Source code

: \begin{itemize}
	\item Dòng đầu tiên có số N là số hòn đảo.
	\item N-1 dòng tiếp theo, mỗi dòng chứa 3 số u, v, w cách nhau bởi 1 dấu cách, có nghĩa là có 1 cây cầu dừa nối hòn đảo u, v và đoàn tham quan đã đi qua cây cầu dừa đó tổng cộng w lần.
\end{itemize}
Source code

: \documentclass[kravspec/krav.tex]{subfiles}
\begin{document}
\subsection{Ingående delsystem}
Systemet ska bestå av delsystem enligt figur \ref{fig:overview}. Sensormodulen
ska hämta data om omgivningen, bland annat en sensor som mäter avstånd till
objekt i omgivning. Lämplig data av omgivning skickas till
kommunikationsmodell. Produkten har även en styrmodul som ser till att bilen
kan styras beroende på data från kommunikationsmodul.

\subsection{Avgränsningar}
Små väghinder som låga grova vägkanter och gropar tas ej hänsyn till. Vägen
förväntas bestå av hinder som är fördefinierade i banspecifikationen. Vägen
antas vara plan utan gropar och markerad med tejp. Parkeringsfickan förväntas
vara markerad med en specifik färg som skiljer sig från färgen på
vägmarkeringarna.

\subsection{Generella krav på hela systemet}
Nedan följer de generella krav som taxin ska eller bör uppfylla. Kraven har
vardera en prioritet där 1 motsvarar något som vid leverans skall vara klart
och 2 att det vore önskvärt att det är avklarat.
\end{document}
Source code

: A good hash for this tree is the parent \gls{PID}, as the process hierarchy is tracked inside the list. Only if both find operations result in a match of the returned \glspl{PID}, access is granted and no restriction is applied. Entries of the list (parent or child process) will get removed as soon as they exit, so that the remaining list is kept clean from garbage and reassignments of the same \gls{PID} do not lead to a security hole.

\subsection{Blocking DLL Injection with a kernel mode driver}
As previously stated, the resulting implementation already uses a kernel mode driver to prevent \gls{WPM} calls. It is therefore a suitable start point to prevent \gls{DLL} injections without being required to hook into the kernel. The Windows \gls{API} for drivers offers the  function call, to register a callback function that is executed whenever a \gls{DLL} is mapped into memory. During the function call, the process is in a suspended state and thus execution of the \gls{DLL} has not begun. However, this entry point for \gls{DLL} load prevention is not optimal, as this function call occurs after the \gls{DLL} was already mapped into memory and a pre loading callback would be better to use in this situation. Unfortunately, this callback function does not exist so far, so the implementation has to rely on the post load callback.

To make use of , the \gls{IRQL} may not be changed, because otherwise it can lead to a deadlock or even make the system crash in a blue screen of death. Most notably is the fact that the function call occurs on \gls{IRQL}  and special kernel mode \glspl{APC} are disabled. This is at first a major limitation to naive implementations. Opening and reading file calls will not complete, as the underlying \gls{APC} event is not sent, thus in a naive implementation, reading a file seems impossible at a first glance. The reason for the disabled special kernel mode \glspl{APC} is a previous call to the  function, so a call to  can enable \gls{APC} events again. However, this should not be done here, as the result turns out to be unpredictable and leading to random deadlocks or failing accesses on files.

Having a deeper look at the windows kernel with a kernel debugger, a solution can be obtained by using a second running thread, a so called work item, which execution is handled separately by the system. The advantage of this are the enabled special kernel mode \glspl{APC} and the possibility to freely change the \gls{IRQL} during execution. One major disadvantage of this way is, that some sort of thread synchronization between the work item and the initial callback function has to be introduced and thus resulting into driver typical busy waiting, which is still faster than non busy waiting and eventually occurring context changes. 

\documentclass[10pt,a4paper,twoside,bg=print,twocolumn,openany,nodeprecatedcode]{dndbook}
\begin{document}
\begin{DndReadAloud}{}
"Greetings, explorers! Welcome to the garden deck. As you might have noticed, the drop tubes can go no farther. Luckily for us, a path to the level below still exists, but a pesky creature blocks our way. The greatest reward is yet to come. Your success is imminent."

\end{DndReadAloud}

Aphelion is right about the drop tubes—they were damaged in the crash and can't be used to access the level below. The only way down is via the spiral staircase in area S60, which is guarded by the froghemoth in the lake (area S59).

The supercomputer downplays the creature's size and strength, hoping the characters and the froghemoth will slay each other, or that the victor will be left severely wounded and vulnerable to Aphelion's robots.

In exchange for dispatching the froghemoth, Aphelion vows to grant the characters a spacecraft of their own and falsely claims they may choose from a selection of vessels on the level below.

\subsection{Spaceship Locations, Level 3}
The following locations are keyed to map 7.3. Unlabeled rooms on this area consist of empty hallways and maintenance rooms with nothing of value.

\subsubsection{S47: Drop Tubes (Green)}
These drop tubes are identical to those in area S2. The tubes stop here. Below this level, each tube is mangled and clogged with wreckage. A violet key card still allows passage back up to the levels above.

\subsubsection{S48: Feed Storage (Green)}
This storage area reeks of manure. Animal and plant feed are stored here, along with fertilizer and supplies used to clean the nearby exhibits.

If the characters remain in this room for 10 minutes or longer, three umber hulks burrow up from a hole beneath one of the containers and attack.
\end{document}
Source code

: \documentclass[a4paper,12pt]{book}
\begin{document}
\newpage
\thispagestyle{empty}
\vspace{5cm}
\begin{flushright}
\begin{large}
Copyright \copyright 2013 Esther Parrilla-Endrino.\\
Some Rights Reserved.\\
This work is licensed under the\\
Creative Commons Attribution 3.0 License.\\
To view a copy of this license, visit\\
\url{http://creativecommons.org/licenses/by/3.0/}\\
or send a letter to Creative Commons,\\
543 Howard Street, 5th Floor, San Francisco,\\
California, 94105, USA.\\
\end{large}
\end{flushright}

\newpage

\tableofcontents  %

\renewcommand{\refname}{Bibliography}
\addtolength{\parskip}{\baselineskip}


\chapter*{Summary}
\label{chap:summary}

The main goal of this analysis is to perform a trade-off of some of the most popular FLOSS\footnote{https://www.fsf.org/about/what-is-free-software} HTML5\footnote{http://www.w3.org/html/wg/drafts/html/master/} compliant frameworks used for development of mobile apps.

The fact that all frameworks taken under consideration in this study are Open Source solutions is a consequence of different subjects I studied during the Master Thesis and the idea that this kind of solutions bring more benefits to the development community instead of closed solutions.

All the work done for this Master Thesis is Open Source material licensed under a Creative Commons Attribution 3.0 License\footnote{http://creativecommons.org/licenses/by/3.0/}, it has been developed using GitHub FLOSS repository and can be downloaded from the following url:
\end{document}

○ ○ ○ ○ ○

:: PROBLEM DESCRIPTION ::
Give back every line from the beginning of the records through the line holding "Små väghinder som", exactly as it reads, and leave out the rest.

:: EXERCISE SOLUTION ::
Source code

: \begin{itemize}
	\item Dòng đầu tiên có số N là số hòn đảo.
	\item N-1 dòng tiếp theo, mỗi dòng chứa 3 số u, v, w cách nhau bởi 1 dấu cách, có nghĩa là có 1 cây cầu dừa nối hòn đảo u, v và đoàn tham quan đã đi qua cây cầu dừa đó tổng cộng w lần.
\end{itemize}
Source code

: \documentclass[kravspec/krav.tex]{subfiles}
\begin{document}
\subsection{Ingående delsystem}
Systemet ska bestå av delsystem enligt figur \ref{fig:overview}. Sensormodulen
ska hämta data om omgivningen, bland annat en sensor som mäter avstånd till
objekt i omgivning. Lämplig data av omgivning skickas till
kommunikationsmodell. Produkten har även en styrmodul som ser till att bilen
kan styras beroende på data från kommunikationsmodul.

\subsection{Avgränsningar}
Små väghinder som låga grova vägkanter och gropar tas ej hänsyn till. Vägen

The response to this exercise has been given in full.